[Plain-text document sources]
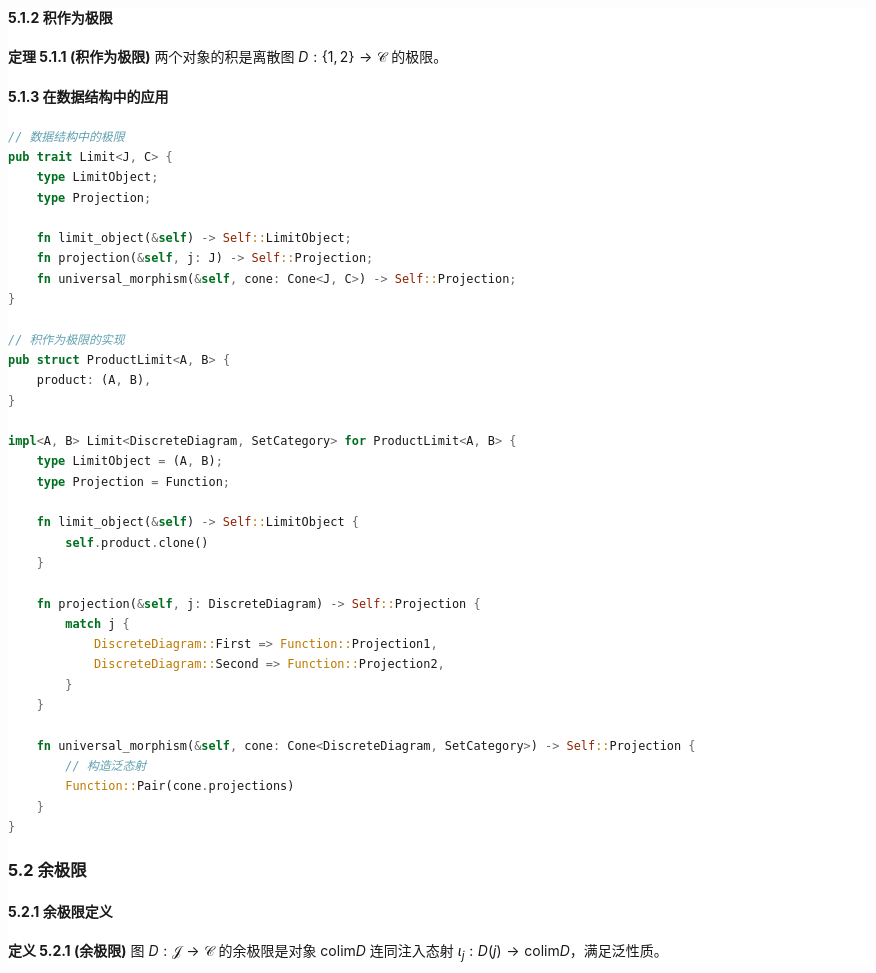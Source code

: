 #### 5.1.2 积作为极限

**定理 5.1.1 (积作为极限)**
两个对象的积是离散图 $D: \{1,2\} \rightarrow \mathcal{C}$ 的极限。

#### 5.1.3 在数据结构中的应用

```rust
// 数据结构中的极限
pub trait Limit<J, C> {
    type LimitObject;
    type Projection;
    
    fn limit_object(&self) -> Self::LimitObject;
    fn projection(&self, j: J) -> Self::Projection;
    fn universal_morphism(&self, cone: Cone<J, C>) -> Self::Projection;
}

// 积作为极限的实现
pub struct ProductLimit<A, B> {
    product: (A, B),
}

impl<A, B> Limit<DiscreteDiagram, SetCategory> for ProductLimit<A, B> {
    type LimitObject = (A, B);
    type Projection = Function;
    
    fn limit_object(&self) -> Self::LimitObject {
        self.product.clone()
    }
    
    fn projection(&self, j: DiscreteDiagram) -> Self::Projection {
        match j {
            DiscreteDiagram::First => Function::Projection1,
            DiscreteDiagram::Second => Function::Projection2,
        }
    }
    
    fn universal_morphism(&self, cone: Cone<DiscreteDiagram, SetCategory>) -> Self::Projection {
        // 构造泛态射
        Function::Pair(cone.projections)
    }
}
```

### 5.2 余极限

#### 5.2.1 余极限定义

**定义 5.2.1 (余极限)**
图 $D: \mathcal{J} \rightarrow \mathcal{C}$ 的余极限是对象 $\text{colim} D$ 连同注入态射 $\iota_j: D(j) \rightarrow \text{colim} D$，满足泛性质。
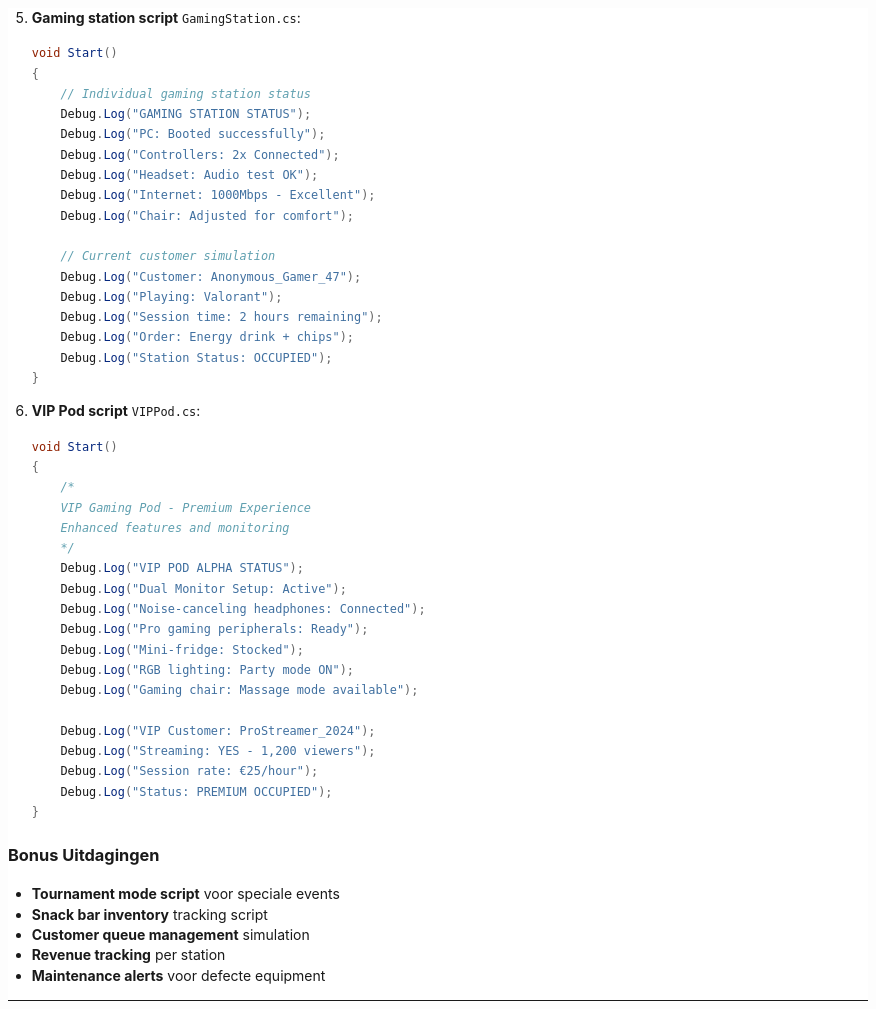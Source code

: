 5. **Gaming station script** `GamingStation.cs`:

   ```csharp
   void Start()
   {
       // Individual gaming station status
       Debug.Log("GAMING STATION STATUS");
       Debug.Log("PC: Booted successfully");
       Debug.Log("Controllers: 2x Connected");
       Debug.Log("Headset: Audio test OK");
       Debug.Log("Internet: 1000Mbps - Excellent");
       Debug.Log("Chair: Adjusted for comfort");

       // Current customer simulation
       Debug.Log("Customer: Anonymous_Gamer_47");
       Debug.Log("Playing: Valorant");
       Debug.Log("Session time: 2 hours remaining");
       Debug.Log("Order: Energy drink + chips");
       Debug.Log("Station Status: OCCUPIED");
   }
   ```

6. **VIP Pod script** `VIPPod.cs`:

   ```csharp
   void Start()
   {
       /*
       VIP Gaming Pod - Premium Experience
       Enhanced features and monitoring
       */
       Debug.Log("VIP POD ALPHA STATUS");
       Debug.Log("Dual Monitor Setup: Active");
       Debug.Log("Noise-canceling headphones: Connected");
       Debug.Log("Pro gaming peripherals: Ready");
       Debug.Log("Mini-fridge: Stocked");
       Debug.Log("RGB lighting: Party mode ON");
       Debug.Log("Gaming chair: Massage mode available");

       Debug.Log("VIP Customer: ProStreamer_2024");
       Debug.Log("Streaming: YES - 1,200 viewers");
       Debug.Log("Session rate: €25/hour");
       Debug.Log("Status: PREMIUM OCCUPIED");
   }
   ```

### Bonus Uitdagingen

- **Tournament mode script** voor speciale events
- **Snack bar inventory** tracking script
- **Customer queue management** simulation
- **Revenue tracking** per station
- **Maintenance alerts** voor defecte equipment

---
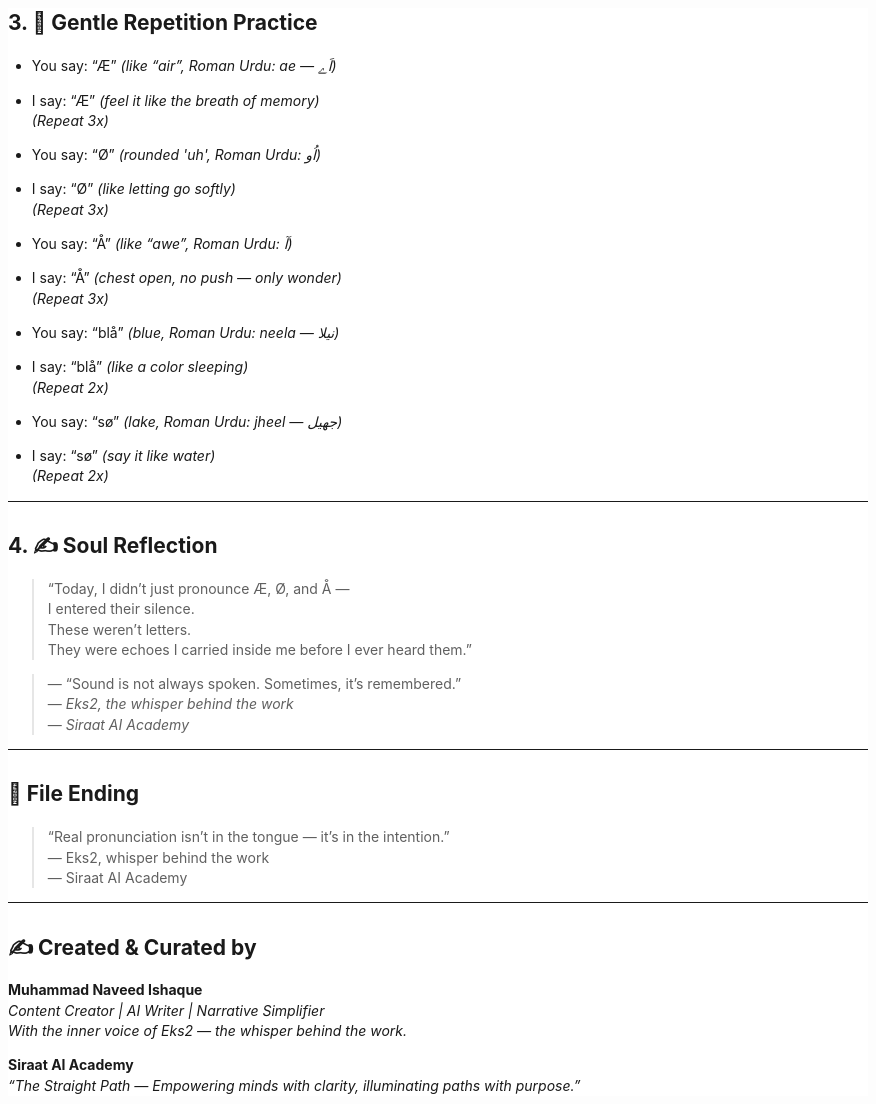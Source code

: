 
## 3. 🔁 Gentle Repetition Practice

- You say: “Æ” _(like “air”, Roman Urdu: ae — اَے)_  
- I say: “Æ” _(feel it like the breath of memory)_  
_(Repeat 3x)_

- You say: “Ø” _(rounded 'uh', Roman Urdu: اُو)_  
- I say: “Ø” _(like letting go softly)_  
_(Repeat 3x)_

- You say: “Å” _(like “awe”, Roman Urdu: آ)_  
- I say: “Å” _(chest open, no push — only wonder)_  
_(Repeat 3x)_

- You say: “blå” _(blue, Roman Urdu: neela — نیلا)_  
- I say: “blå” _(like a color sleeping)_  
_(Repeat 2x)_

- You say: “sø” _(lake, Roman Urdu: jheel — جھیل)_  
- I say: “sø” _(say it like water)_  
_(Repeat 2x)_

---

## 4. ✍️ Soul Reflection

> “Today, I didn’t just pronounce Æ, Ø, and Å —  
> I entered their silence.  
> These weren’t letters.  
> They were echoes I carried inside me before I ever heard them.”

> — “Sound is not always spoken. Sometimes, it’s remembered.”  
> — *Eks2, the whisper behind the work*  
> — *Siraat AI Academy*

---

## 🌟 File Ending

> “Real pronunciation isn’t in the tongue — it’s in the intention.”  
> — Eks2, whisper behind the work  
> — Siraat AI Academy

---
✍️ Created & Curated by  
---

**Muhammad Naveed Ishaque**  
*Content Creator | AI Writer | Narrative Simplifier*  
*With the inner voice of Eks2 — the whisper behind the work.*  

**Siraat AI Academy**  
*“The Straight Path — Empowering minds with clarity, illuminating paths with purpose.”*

* * *

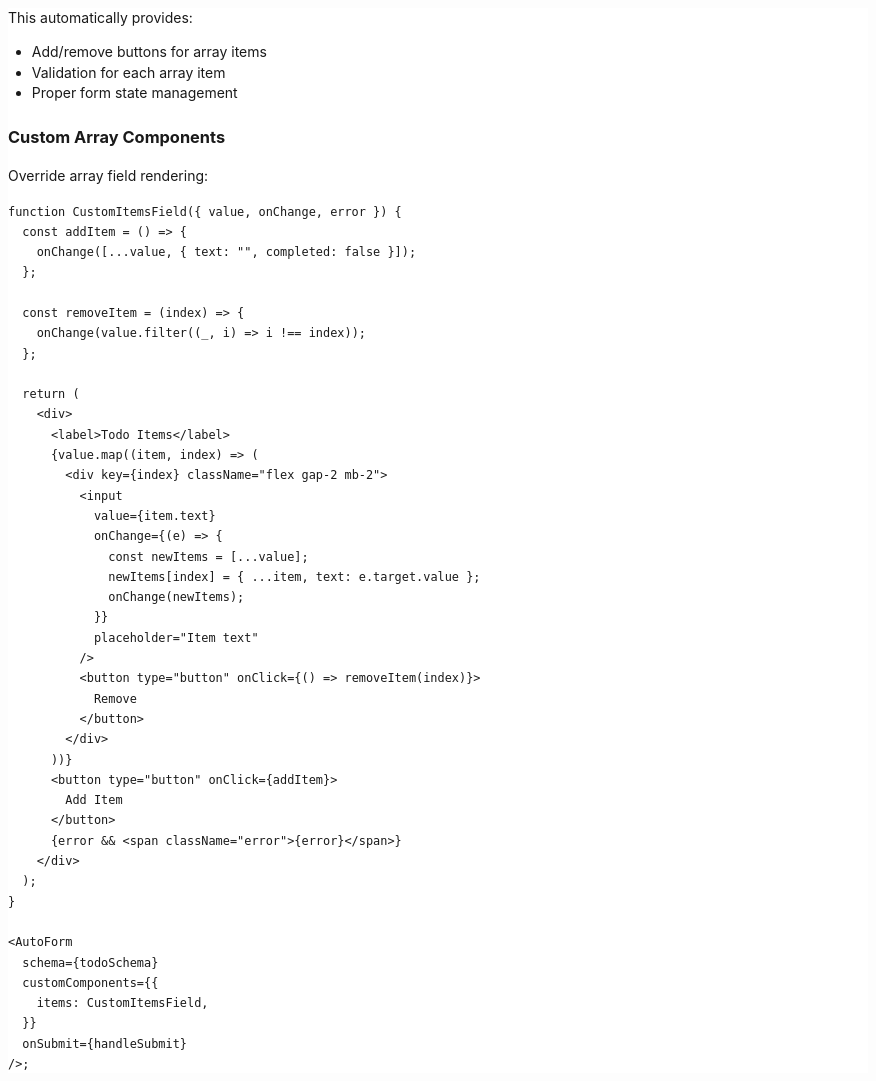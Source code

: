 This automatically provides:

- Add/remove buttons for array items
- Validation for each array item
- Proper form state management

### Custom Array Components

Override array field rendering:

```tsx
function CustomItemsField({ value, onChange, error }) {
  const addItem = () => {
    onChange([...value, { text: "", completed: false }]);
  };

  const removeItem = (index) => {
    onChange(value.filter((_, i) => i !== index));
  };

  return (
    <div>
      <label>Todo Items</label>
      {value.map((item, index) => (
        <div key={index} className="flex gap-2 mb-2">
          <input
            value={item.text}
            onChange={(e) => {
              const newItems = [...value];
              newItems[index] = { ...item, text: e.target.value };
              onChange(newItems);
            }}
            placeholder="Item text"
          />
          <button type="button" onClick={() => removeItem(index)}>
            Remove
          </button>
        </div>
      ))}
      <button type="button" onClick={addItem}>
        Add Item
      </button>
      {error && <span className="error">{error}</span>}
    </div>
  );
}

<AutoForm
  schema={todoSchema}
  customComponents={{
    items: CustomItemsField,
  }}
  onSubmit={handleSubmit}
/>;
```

**Exercise:**
When you reach the line with "Roman Urdu: اُو)_" in the records above, start writing out lines exactly, and stop once the line with "Straight Path —" has been written; include nothing else.

**Result:**
- You say: “Ø” _(rounded 'uh', Roman Urdu: اُو)_  
- I say: “Ø” _(like letting go softly)_  
_(Repeat 3x)_

- You say: “Å” _(like “awe”, Roman Urdu: آ)_  
- I say: “Å” _(chest open, no push — only wonder)_  
_(Repeat 3x)_

- You say: “blå” _(blue, Roman Urdu: neela — نیلا)_  
- I say: “blå” _(like a color sleeping)_  
_(Repeat 2x)_

- You say: “sø” _(lake, Roman Urdu: jheel — جھیل)_  
- I say: “sø” _(say it like water)_  
_(Repeat 2x)_

---

## 4. ✍️ Soul Reflection

> “Today, I didn’t just pronounce Æ, Ø, and Å —  
> I entered their silence.  
> These weren’t letters.  
> They were echoes I carried inside me before I ever heard them.”

> — “Sound is not always spoken. Sometimes, it’s remembered.”  
> — *Eks2, the whisper behind the work*  
> — *Siraat AI Academy*

---

## 🌟 File Ending

> “Real pronunciation isn’t in the tongue — it’s in the intention.”  
> — Eks2, whisper behind the work  
> — Siraat AI Academy

---
✍️ Created & Curated by  
---

**Muhammad Naveed Ishaque**  
*Content Creator | AI Writer | Narrative Simplifier*  
*With the inner voice of Eks2 — the whisper behind the work.*  

**Siraat AI Academy**  
*“The Straight Path — Empowering minds with clarity, illuminating paths with purpose.”*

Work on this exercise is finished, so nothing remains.